Music mogul who discovered Madonna and The Ramones

Seymour Stein with David Byrne and Madonna in 1996. (KMazur/WireImage/Getty Images)

One of the most influential music executives of the 20th century, Seymour Stein helped put the industry’s biggest stars, including Madonna, The Ramones, The Smiths, The Cure and Talking Heads, on the map. Born Seymour Steinbigle in 1942 and raised near Bensonhurst, Brooklyn, Stein co-founded Sire Records in 1966 and helped found the Rock & Roll Hall of Fame in the early 1980s. Along the way, he found camaraderie with other Jewish executives and stars. “It’s amazing now that so many doctors and lawyers are Jewish,” he said in a 2013 interview with Tablet magazine. “Jews in America weren’t allowed in those professions 120 years ago.

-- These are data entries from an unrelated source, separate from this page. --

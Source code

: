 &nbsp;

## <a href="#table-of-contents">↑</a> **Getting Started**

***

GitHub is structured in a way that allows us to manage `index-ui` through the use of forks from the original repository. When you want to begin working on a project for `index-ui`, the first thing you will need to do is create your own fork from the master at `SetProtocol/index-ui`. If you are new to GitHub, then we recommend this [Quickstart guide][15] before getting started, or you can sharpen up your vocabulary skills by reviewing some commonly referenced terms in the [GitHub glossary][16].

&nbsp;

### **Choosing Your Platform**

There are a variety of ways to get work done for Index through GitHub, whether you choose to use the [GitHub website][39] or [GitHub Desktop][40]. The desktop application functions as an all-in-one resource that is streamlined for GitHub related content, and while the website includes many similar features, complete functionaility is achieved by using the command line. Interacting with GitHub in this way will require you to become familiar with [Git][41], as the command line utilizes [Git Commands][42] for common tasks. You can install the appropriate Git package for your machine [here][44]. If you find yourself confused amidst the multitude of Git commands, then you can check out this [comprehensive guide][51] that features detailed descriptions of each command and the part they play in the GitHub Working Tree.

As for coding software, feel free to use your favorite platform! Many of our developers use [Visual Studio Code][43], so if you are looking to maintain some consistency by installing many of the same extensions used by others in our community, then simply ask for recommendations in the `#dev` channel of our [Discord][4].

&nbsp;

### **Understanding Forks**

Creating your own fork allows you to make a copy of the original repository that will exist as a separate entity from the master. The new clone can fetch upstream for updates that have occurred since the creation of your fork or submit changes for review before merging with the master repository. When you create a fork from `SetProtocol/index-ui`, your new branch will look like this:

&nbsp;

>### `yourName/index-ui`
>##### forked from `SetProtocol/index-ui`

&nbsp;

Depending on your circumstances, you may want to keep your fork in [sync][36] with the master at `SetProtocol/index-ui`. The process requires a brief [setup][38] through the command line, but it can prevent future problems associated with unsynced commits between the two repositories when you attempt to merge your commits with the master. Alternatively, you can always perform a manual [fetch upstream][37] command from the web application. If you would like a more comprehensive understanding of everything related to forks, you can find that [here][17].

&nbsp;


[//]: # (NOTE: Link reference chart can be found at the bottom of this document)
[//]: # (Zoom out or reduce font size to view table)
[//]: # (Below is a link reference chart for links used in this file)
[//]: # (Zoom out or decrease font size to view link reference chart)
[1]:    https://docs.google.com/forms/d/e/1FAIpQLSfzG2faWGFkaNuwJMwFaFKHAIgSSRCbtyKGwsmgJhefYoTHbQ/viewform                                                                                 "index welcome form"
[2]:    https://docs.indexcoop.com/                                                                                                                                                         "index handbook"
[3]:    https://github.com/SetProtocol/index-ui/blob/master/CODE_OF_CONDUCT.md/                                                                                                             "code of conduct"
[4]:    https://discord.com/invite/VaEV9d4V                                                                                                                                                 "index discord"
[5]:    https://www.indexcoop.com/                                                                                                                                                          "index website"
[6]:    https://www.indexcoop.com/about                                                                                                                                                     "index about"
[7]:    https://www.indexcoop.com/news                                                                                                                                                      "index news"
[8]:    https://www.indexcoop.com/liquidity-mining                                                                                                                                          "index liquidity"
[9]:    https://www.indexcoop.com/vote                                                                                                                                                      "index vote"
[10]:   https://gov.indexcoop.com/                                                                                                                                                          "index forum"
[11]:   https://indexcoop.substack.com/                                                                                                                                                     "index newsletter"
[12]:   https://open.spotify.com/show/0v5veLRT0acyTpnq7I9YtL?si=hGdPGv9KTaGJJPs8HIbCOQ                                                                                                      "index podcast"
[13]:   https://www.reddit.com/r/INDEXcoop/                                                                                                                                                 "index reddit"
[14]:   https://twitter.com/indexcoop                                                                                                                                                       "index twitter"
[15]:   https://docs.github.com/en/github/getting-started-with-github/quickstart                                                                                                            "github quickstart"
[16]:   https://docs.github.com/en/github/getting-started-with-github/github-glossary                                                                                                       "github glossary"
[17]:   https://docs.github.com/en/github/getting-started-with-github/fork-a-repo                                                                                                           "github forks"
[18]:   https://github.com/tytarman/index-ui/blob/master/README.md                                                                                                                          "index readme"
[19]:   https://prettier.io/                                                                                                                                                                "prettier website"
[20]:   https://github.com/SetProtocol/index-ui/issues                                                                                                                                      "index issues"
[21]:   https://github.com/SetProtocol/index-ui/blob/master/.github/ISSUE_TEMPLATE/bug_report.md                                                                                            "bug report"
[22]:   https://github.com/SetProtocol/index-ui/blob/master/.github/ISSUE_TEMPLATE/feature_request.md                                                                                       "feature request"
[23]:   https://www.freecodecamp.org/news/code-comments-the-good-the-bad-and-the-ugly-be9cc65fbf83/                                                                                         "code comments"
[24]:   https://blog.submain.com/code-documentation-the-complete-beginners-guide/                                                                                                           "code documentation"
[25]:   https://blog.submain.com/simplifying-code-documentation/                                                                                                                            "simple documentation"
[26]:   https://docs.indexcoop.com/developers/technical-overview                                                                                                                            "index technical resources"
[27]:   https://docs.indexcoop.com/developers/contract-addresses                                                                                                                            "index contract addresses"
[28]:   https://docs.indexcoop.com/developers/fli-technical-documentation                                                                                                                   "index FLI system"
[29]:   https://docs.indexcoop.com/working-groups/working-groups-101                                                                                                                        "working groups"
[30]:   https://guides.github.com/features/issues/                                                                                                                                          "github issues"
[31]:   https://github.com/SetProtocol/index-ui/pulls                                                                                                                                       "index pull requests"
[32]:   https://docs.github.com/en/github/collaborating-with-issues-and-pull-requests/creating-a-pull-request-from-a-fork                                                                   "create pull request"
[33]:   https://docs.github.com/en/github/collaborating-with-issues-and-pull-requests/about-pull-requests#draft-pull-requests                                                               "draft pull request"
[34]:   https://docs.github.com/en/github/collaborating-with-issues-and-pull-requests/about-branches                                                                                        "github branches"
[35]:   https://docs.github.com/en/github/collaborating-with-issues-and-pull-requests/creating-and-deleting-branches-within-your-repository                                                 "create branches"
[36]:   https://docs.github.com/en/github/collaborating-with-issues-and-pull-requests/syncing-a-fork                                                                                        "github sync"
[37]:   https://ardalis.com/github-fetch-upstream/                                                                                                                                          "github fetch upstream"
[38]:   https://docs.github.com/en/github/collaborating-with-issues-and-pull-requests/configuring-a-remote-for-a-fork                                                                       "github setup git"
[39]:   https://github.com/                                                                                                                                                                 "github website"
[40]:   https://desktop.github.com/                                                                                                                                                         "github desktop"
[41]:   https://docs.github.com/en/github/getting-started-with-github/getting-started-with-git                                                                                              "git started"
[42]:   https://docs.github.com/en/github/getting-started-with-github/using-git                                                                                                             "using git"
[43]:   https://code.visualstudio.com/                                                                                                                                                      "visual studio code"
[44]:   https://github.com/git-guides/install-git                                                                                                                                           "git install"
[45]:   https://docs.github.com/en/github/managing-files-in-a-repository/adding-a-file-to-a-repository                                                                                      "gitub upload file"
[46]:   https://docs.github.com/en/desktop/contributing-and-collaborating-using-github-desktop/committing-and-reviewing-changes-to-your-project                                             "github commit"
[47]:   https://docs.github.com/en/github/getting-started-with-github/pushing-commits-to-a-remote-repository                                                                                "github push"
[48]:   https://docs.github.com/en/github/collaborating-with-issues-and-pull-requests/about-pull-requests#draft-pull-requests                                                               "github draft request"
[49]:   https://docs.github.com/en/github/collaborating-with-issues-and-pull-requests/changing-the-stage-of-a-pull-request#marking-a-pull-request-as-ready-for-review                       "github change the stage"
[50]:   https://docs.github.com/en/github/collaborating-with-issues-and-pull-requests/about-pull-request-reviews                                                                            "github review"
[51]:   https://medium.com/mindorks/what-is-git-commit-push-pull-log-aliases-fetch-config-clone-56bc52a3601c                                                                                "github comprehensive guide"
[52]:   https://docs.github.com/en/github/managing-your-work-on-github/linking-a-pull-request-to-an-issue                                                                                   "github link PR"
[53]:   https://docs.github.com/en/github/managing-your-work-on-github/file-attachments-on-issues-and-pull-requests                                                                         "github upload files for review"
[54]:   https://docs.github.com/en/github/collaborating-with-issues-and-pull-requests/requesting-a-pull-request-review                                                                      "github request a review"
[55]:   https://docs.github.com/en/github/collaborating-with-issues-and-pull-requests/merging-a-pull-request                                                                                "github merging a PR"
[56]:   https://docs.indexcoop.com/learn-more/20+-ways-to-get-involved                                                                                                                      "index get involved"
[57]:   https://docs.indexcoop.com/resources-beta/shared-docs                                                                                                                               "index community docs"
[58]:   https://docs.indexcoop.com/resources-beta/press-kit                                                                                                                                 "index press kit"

Music is something Jews were good at and they could do. All immigrants into America tried their hand at show business.” Stein died on April 2 at age 80.

Mimi Sheraton

Pioneering food critic and scholar of the bialy

Mimi Sheraton’s books include “1,000 Foods To Eat Before You Die.” (Eric Etheridge/Workman Publishing)

The daughter of a Lower East Side grocer and the granddaughter of talented cook, Mimi Sheraton, born Miriam Solomon in Brooklyn in 1926, seemed destined for a life in food. After graduating from Midwood High School and New York University, Sheraton worked a slew of magazine jobs and became one of the best known food critics of her generation, penning 16 books in her six-decade career, including “The Bialy Eaters: The Story of a Bread and a Lost World.” Sheraton died on April 6 at age 97. She was a contributing editor and critic for New York Magazine and became the first woman to serve as the New York Times’ chief restaurant critic in 1976. “The most prominent characteristic of her reviews was the vast amount of knowledge she brought to the job and the enlivened, precise language she used to convey that information,” wrote Charlotte Druckman, in her 2019 book “Women On Food.” “It was service journalism with expertise and voice.”

Al Jaffee

Iconic Mad Magazine cartoonist

Al Jaffee at an event at New York Comic Con, Oct. 6, 2017 in New York City. (Bryan Bedder/Getty Images for Mad Magazine)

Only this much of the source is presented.